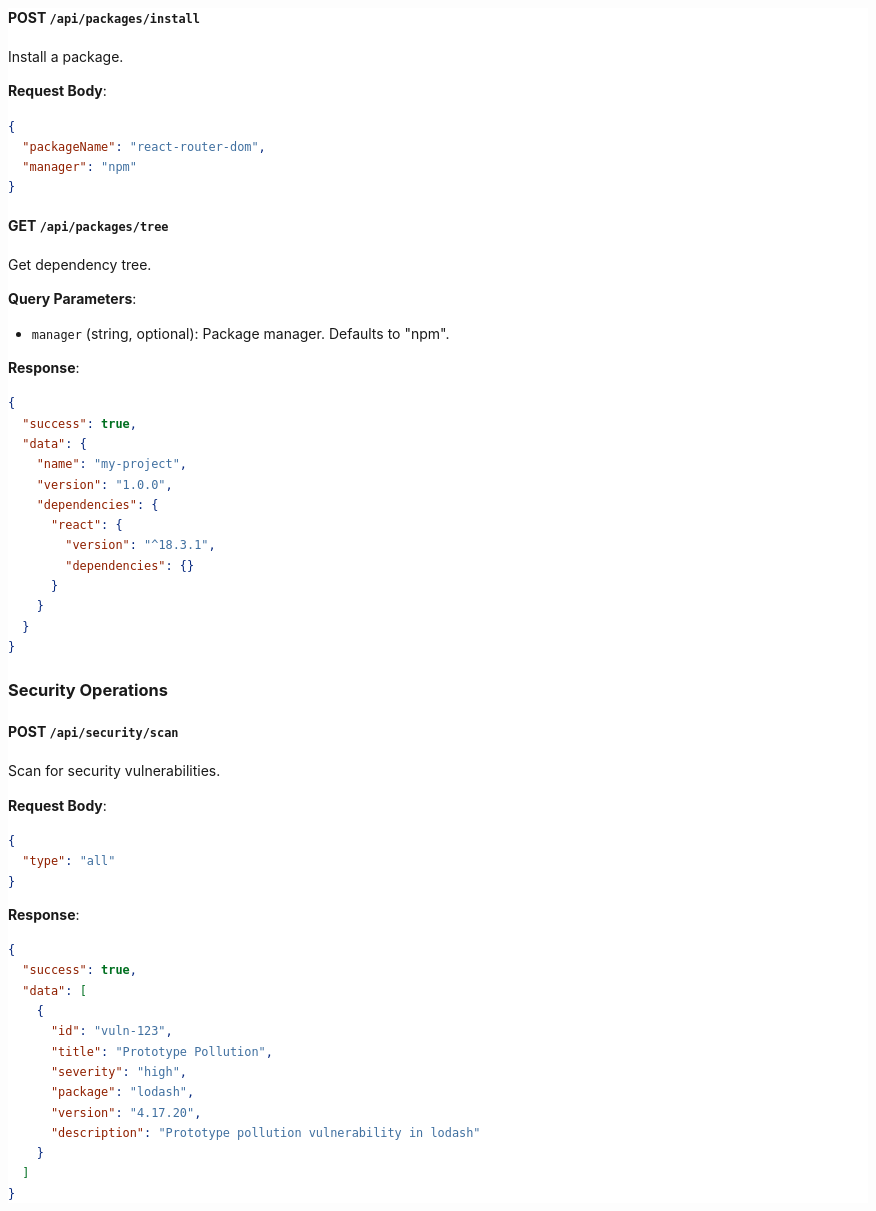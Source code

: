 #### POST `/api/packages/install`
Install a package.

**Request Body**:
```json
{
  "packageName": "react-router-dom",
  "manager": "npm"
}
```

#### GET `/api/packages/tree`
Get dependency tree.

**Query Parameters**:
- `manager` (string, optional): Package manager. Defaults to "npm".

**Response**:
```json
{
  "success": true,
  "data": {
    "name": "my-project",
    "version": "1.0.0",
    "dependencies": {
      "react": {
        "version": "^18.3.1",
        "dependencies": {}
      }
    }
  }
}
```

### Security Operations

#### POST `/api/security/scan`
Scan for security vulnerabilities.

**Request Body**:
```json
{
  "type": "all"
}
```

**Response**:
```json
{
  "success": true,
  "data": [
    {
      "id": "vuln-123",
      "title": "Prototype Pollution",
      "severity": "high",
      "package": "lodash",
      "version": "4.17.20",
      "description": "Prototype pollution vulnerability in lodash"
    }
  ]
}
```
***
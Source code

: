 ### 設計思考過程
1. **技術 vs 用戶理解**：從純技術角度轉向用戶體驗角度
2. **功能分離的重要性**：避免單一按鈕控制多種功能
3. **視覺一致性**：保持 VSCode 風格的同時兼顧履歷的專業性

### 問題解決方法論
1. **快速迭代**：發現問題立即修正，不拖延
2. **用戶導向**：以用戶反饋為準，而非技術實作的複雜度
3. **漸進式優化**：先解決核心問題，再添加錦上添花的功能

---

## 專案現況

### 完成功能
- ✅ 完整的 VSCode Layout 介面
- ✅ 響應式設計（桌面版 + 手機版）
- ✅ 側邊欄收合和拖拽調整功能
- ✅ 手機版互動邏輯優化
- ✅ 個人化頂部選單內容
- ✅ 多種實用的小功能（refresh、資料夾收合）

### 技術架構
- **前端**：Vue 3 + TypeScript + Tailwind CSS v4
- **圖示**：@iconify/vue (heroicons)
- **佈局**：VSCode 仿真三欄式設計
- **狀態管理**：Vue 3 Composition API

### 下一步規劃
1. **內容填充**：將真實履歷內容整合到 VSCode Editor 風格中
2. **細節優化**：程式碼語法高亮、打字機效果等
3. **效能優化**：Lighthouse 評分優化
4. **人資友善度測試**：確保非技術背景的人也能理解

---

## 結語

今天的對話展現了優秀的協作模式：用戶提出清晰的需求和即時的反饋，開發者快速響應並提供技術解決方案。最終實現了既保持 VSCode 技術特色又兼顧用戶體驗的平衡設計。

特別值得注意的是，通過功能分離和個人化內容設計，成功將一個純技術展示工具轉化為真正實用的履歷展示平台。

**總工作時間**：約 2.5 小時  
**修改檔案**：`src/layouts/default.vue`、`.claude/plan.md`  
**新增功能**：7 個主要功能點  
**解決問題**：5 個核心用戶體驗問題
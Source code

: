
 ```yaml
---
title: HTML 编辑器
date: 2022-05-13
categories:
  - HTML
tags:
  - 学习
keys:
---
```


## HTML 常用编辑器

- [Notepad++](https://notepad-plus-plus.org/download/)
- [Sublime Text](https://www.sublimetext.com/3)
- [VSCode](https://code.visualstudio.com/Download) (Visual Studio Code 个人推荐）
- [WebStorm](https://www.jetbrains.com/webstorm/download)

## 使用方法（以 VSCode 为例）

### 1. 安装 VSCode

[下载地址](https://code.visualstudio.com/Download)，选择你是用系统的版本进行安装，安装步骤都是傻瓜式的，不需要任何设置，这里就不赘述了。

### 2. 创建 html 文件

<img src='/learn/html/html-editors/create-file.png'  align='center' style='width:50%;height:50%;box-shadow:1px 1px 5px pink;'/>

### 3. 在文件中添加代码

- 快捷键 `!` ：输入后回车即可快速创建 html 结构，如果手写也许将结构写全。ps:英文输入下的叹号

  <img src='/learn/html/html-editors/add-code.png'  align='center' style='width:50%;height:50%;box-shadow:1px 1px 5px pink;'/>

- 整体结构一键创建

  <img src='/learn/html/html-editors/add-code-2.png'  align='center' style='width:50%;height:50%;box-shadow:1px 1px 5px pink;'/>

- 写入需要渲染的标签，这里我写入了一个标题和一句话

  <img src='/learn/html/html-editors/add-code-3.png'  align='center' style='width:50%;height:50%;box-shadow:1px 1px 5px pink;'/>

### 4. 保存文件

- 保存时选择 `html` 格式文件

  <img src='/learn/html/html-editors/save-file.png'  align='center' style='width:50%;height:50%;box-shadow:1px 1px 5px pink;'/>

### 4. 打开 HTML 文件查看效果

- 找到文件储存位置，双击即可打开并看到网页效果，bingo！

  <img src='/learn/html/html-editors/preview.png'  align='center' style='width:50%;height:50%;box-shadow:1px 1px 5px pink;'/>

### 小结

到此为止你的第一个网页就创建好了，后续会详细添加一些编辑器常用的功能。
***
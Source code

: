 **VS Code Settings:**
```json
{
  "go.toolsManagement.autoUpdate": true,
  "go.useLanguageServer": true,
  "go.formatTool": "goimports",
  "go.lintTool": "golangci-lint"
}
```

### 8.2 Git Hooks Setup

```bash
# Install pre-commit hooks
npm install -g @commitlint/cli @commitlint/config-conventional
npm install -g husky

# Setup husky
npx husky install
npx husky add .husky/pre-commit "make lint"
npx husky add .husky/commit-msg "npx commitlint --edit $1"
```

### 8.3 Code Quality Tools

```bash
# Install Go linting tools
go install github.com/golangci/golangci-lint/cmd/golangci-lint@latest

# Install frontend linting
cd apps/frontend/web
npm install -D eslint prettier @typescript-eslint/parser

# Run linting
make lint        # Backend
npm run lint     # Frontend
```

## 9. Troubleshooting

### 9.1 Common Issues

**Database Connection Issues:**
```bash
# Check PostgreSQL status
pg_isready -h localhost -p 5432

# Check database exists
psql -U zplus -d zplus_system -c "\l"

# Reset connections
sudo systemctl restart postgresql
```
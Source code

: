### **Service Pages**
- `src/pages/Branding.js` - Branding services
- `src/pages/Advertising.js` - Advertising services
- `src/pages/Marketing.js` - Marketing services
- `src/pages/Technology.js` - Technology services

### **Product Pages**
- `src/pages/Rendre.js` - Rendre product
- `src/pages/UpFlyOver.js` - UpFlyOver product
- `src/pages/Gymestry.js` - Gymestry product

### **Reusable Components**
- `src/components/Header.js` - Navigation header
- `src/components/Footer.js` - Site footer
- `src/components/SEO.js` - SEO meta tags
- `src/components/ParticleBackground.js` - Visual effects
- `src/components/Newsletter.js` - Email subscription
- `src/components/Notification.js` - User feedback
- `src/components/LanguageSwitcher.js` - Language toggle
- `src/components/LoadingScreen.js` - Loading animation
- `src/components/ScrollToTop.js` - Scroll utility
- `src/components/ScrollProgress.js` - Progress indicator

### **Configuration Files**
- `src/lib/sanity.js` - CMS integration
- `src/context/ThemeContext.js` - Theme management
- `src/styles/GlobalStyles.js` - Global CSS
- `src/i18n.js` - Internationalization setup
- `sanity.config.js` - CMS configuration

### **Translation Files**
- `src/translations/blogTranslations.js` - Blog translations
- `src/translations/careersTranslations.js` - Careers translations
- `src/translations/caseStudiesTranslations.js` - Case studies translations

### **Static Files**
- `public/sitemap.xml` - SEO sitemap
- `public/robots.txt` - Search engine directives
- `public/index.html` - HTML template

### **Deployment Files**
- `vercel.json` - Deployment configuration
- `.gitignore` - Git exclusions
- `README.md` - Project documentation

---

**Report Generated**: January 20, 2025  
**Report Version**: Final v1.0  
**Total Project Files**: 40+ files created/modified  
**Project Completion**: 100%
***
■ TASK
Wherever "height" occurs in the records above, copy the line it sits in.

■ FINISHED TASK
<img src='/learn/html/html-editors/create-file.png'  align='center' style='width:50%;height:50%;box-shadow:1px 1px 5px pink;'/>
  <img src='/learn/html/html-editors/add-code.png'  align='center' style='width:50%;height:50%;box-shadow:1px 1px 5px pink;'/>
  <img src='/learn/html/html-editors/add-code-2.png'  align='center' style='width:50%;height:50%;box-shadow:1px 1px 5px pink;'/>
  <img src='/learn/html/html-editors/add-code-3.png'  align='center' style='width:50%;height:50%;box-shadow:1px 1px 5px pink;'/>
  <img src='/learn/html/html-editors/save-file.png'  align='center' style='width:50%;height:50%;box-shadow:1px 1px 5px pink;'/>
  <img src='/learn/html/html-editors/preview.png'  align='center' style='width:50%;height:50%;box-shadow:1px 1px 5px pink;'/>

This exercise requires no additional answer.